- _What you will do_
Starting at the first line of the data below, repeat each line word for word up to and including the line with "14 | [Longest".

== Material to process ==

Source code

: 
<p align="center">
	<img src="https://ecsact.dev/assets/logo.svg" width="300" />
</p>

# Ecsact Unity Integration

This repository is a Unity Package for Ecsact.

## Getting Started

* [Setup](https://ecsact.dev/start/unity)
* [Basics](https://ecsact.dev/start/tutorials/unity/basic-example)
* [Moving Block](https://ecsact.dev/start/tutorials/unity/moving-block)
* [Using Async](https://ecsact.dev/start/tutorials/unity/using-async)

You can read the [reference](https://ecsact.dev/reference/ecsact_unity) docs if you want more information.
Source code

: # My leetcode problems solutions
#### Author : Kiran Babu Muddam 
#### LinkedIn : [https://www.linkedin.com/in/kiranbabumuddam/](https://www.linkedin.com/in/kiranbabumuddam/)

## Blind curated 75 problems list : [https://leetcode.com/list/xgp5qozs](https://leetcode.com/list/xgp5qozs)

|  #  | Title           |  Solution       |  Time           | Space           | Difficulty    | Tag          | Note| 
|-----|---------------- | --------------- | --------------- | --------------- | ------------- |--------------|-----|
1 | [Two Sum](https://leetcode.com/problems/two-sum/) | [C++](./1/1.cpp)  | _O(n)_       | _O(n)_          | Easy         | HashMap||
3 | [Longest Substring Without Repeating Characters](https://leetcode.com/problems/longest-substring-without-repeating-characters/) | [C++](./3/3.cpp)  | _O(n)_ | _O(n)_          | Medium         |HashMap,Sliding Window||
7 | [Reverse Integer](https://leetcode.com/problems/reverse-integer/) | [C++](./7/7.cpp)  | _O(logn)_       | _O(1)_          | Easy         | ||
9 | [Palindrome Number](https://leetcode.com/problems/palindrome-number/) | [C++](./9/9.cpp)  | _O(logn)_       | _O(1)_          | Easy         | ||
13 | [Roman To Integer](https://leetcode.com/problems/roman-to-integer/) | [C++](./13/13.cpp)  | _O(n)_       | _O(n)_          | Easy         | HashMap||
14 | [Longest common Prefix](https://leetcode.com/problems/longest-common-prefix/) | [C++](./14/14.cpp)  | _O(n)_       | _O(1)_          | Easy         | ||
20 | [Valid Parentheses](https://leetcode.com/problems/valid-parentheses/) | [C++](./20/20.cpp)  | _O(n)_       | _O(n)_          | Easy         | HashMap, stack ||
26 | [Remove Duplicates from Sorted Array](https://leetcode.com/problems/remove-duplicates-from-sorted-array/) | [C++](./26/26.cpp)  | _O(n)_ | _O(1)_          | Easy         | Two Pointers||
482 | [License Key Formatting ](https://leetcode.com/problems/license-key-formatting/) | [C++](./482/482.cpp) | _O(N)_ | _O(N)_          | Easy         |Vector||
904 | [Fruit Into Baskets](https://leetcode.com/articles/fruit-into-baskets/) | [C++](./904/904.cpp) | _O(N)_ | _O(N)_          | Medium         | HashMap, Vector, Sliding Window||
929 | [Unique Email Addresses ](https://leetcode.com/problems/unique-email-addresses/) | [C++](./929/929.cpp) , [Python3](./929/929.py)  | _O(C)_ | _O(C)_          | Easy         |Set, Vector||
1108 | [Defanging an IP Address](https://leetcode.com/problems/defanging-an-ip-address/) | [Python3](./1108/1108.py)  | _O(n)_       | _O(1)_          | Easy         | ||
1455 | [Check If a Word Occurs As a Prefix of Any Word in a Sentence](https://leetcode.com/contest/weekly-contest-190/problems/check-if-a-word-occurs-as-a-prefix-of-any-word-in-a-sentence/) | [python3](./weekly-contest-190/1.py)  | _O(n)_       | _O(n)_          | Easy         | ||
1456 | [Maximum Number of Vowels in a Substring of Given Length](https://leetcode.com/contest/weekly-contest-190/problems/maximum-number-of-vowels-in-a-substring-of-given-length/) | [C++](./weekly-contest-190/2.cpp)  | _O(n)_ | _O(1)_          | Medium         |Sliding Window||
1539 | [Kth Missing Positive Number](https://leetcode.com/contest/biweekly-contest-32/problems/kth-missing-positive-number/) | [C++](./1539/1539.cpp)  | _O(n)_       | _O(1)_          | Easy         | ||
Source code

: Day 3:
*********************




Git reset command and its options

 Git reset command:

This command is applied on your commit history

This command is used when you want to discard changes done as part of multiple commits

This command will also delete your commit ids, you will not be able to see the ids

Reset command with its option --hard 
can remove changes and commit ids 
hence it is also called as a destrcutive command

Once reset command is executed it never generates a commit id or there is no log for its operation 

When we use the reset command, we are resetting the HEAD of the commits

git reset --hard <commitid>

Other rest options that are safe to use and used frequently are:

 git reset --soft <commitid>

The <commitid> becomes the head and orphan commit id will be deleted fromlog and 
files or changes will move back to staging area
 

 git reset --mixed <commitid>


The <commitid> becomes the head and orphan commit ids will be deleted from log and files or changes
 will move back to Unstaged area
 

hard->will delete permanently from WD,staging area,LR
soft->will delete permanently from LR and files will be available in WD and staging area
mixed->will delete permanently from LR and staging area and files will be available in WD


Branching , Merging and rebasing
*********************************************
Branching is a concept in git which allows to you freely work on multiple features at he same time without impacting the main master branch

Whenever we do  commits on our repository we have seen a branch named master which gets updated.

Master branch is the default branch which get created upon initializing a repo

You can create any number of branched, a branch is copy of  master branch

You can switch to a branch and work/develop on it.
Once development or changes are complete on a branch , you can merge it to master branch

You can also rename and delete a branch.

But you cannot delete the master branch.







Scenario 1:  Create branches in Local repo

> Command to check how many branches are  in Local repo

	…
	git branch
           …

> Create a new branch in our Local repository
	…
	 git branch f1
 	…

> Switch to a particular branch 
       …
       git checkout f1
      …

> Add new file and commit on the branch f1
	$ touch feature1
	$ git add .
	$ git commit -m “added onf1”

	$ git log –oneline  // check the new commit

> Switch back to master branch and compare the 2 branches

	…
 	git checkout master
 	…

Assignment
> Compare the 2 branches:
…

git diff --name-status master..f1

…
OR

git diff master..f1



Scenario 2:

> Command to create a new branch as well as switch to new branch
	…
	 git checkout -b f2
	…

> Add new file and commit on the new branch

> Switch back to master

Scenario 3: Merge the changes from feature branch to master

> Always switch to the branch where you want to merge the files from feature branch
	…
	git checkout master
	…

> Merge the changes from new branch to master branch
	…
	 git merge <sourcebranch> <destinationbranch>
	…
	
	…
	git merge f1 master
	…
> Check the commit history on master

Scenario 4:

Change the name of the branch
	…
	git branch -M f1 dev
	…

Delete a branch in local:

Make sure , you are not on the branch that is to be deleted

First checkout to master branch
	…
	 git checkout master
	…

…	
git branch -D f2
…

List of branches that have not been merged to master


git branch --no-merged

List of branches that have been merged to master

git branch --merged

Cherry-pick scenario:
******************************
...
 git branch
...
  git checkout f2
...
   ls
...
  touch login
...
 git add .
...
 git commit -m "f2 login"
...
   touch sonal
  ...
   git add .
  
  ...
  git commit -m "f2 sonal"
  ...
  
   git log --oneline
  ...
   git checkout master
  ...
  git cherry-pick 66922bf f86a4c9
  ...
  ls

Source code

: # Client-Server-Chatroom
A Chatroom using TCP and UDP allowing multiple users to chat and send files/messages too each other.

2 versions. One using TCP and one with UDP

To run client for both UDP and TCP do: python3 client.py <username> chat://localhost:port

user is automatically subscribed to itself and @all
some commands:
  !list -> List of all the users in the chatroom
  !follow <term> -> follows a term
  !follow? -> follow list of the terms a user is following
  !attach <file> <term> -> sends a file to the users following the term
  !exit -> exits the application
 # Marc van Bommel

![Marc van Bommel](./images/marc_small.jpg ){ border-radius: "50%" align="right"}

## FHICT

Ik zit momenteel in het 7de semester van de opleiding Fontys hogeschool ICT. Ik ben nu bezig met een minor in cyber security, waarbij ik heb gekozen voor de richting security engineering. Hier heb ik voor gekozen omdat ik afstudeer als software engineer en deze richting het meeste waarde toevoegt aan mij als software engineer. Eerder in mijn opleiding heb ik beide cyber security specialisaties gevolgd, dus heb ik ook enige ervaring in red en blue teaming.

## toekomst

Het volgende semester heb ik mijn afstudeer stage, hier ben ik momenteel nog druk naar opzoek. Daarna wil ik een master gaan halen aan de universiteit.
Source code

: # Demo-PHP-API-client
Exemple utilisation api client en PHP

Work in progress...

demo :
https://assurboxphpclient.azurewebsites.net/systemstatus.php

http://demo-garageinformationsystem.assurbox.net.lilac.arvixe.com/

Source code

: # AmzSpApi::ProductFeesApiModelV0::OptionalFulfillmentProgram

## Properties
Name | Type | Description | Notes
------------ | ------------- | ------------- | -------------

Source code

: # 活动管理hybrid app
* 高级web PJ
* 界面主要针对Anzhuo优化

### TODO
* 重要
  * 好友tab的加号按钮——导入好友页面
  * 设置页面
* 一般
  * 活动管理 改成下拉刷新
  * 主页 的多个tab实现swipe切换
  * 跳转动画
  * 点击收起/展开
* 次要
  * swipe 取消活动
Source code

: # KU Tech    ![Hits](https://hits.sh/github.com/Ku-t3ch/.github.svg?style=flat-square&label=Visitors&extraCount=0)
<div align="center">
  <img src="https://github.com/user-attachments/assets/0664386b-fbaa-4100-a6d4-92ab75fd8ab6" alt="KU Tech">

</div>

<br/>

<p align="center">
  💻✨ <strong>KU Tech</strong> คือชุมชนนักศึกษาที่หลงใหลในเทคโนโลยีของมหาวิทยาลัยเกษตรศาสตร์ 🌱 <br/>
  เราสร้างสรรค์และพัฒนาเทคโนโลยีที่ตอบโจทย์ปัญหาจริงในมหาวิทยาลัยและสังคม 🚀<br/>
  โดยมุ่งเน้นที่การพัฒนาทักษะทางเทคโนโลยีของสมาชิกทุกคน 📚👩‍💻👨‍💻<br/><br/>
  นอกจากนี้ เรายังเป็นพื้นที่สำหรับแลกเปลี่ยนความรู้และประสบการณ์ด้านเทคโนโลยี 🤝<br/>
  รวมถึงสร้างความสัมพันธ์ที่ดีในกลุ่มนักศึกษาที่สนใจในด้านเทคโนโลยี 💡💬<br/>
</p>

===

- _Result for this exercise_
Source code

: 
<p align="center">
	<img src="https://ecsact.dev/assets/logo.svg" width="300" />
</p>

# Ecsact Unity Integration

This repository is a Unity Package for Ecsact.

## Getting Started

* [Setup](https://ecsact.dev/start/unity)
* [Basics](https://ecsact.dev/start/tutorials/unity/basic-example)
* [Moving Block](https://ecsact.dev/start/tutorials/unity/moving-block)
* [Using Async](https://ecsact.dev/start/tutorials/unity/using-async)

You can read the [reference](https://ecsact.dev/reference/ecsact_unity) docs if you want more information.
Source code

: # My leetcode problems solutions
#### Author : Kiran Babu Muddam 
#### LinkedIn : [https://www.linkedin.com/in/kiranbabumuddam/](https://www.linkedin.com/in/kiranbabumuddam/)

## Blind curated 75 problems list : [https://leetcode.com/list/xgp5qozs](https://leetcode.com/list/xgp5qozs)

|  #  | Title           |  Solution       |  Time           | Space           | Difficulty    | Tag          | Note| 
|-----|---------------- | --------------- | --------------- | --------------- | ------------- |--------------|-----|
1 | [Two Sum](https://leetcode.com/problems/two-sum/) | [C++](./1/1.cpp)  | _O(n)_       | _O(n)_          | Easy         | HashMap||
3 | [Longest Substring Without Repeating Characters](https://leetcode.com/problems/longest-substring-without-repeating-characters/) | [C++](./3/3.cpp)  | _O(n)_ | _O(n)_          | Medium         |HashMap,Sliding Window||
7 | [Reverse Integer](https://leetcode.com/problems/reverse-integer/) | [C++](./7/7.cpp)  | _O(logn)_       | _O(1)_          | Easy         | ||
9 | [Palindrome Number](https://leetcode.com/problems/palindrome-number/) | [C++](./9/9.cpp)  | _O(logn)_       | _O(1)_          | Easy         | ||
13 | [Roman To Integer](https://leetcode.com/problems/roman-to-integer/) | [C++](./13/13.cpp)  | _O(n)_       | _O(n)_          | Easy         | HashMap||
14 | [Longest common Prefix](https://leetcode.com/problems/longest-common-prefix/) | [C++](./14/14.cpp)  | _O(n)_       | _O(1)_          | Easy         | ||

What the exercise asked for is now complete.